If your plan calls for more than 500 foot runs, you may want to rethink the routing. The standard put up is 500' reels, I believe.


----------



## reggieelectric (Jun 4, 2018)

Oh god no, the maximum run length is 60'.


----------



## reggieelectric (Jun 4, 2018)

Could any of you guys help me out with another question? 

Ive done my service calculation for the units, and they will draw max 75 amps, but I know that isn't the case all of the time. Anyways, I figured each unit will have a 100 Amp panel, and for the House panel I was going to install a 60 panel for common areas and outdoor lighting and power. For the meter bank and service drop, do I add up the combined service calculations to get the wire size? or is there a specific calculation I need to use. I have looked endlessly at the code and cannot find the answer I'm looking for.


----------



## MDShunk (Jan 7, 2007)

reggieelectric said:


> Oh god no, the maximum run length is 60'.

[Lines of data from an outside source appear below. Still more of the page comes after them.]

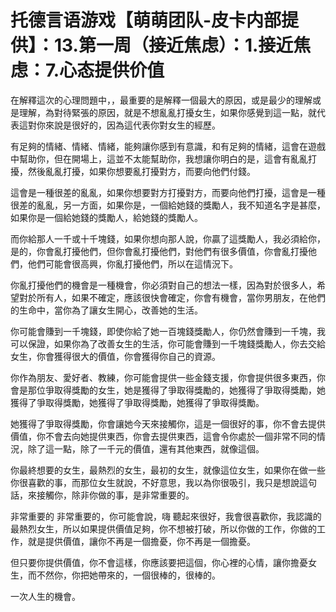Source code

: # 托德言语游戏【萌萌团队-皮卡内部提供】：13.第一周（接近焦虑）：1.接近焦虑：7.心态提供价值

在解釋這次的心理問題中，，最重要的是解釋一個最大的原因，或是最少的理解或是理解，為對待緊張的原因，就是不想亂亂打擾女生，如果你感覺到這一點，就代表這對你來說是很好的，因為這代表你對女生的經歷。

有足夠的情緒、情緒、情緒，能夠讓你感到有意識，和有足夠的情緒，這會在遊戲中幫助你，但在開場上，這並不太能幫助你，我想讓你明白的是，這會有亂亂打擾，然後亂亂打擾，如果你想要亂打擾對方，而要向他們付錢。

這會是一種很差的亂亂，如果你想要對方打擾對方，而要向他們打擾，這會是一種很差的亂亂，另一方面，如果你是，一個給她錢的獎勵人，我不知道名字是甚麼，如果你是一個給她錢的獎勵人，給她錢的獎勵人。

而你給那人一千或十千塊錢，如果你想向那人說，你贏了這獎勵人，我必須給你，是的，你會亂打擾他們，但你會亂打擾他們，對他們有很多價值，你會亂打擾他們，他們可能會很高興，你亂打擾他們，所以在這情況下。

你亂打擾他們的機會是一種機會，你必須對自己的想法一樣，因為對於很多人，希望對於所有人，如果不確定，應該很快會確定，你會有機會，當你男朋友，在他們的生命中，當你為了讓女生開心，改善她的生活。

你可能會賺到一千塊錢，即使你給了她一百塊錢獎勵人，你仍然會賺到一千塊，我可以保證，如果你為了改善女生的生活，你可能會賺到一千塊錢獎勵人，你去交給女生，你會獲得很大的價值，你會獲得你自己的資源。

你作為朋友、愛好者、教練，你可能會提供一些金錢支援，你會提供很多東西，你會是那位爭取得獎勵的女生，她是獲得了爭取得獎勵的，她獲得了爭取得獎勵，她獲得了爭取得獎勵，她獲得了爭取得獎勵，她獲得了爭取得獎勵。

她獲得了爭取得獎勵，你會讓她今天來接觸你，這是一個很好的事，你不會去提供價值，你不會去向她提供東西，你會去提供東西，這會令你處於一個非常不同的情況，除了這一點，除了一千元的價值，還有其他東西，就像這個。

你最終想要的女生，最熱烈的女生，最初的女生，就像這位女生，如果你在做一些你很喜歡的事，而那位女生就說，不好意思，我以為你很吸引，我只是想說這句話，來接觸你，除非你做的事，是非常重要的。

非常重要的 非常重要的，你可能會說，嗨 聽起來很好，我會很喜歡你，我認識的最熱烈女生，所以如果提供價值足夠，你不想被打破，所以你做的工作，你做的工作，就是提供價值，讓你不再是一個擔憂，你不再是一個擔憂。

但只要你提供價值，你不會這樣，你應該要把這個，你心裡的心情，讓你擔憂女生，而不然你，你把她帶來的，一個很棒的，很棒的。

一次人生的機會。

I wouldn't suspect. A joke sometimes doesn't translate.


----------



## MDShunk (Jan 7, 2007)

reggieelectric said:


> Could any of you guys help me out with another question?
> 
> Ive done my service calculation for the units, and they will draw max 75 amps, but I know that isn't the case all of the time. Anyways, I figured each unit will have a 100 Amp panel, and for the House panel I was going to install a 60 panel for common areas and outdoor lighting and power. For the meter bank and service drop, do I add up the combined service calculations to get the wire size? or is there a specific calculation I need to use. I have looked endlessly at the code and cannot find the answer I'm looking for.

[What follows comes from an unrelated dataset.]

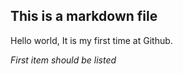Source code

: ## This is a markdown file

Hello world,
It is my first time at Github.

*First item should be listed*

There's a couple ways to calculate multifamily loads. Art 220 allows you to apply demand factors to things like ranges, dryers, water heaters, and stuff like that. There's a table in there somewhere in 220 just for that purpose. 

You want to make it real simple?? Think about this - what does the application of these demand factors get you? A little bit smaller conductor group in the riser to the weatherhead. If you added up all your individual demand loads, without the demand factors you could be permitted, you might just buy 20 feet of wire that is heavier than necessary. What a tragedy. See where I'm headed?

It's also unlikely that you'll get much savings using demand factors permitted for only three units anyhow. If you were doing 33, I'd say you definitely need to do that math. The cost savings could be substantial. Three units? Just add them up and be done with it.


----------



## trentonmakes (Mar 21, 2017)

reggieelectric said:


> OK thats awesome to hear. I was going to use a 4 space meter bank with disconnects for each panel they're feeding. Does the cable need to be in conduit while running through the basement, and up the walls?


Nope, you can run it up the wall or through studs. Use nailplates as needed.

Texting and Driving


----------



## reggieelectric (Jun 4, 2018)

MDShunk said:


> I wouldn't suspect. A joke sometimes doesn't translate.


lain: haha oh


----------



## frenchelectrican (Mar 15, 2007)

reggieelectric said:


> Hey there, I am wiring a 3 family in massachusetts, and I am not a wiz on residential wiring as I mainly do industrial and commercial. Anyways, my question is How far can my service entrance cable go between the meter disconnect and the panel. It is a 3 family, and I want to put the panels in their respective units, 1st,2nd and 3rd floor. The house panel would be installed in the basement.


I just want to make sure you understand this part due some meter socket do have bypass lever in there but for your situation it will not be a issue but if you have main breaker below the meter unit then the conductor or cable can be unlimited on distance.

as far for sizing the meter socket unit MDshunk got it on the spot. 

but just pay attention to the meter busbar rating that can get ya if not aware of it especially if more than just two sockets like three or more sockets then ya have to watch the busbar rating.


----------



## matt1124 (Aug 23, 2011)

Check with the AHJ. Around here, we cant use AL except for the riser, and we can't run in the walls through one unit to the other.


----------



## frenchelectrican (Mar 15, 2007)

matt1124 said:


> Check with the AHJ. Around here, we cant use AL except for the riser, and we can't run in the walls through one unit to the other.


I heard some area they will required the load side of service conductors to be in either MC or in conduit.

I am sure some AHJ are pretty strict with multi family units.


----------



## matt1124 (Aug 23, 2011)

frenchelectrican said:


> I heard some area they will required the load side of service conductors to be in either MC or in conduit.
> 
> I am sure some AHJ are pretty strict with multi family units.


They were going to have us sleeve SER with greenfield on one, we ended up going underground and around. Didn't want one tenant to be able to tap into the others power.


----------



## UnlimitedCurrent (Sep 14, 2018)

They are no longer SE (service entrance), they are now feeders.


----------



## matt1124 (Aug 23, 2011)

UnlimitedCurrent said:


> They are no longer SE (service entrance), they are now feeders.


Better run FR cable instead


----------



## cabletie (Feb 12, 2011)

It's not a problem here running SER in from the meter main. I've done it hundreds of times through one unit to feed another. Nothing but jacket and a PVC sleeve where it went through the CMU fire walls between units. 

One thing you may have to watch out for is the 60c ampacity rating if you are in the walls with insulation.


----------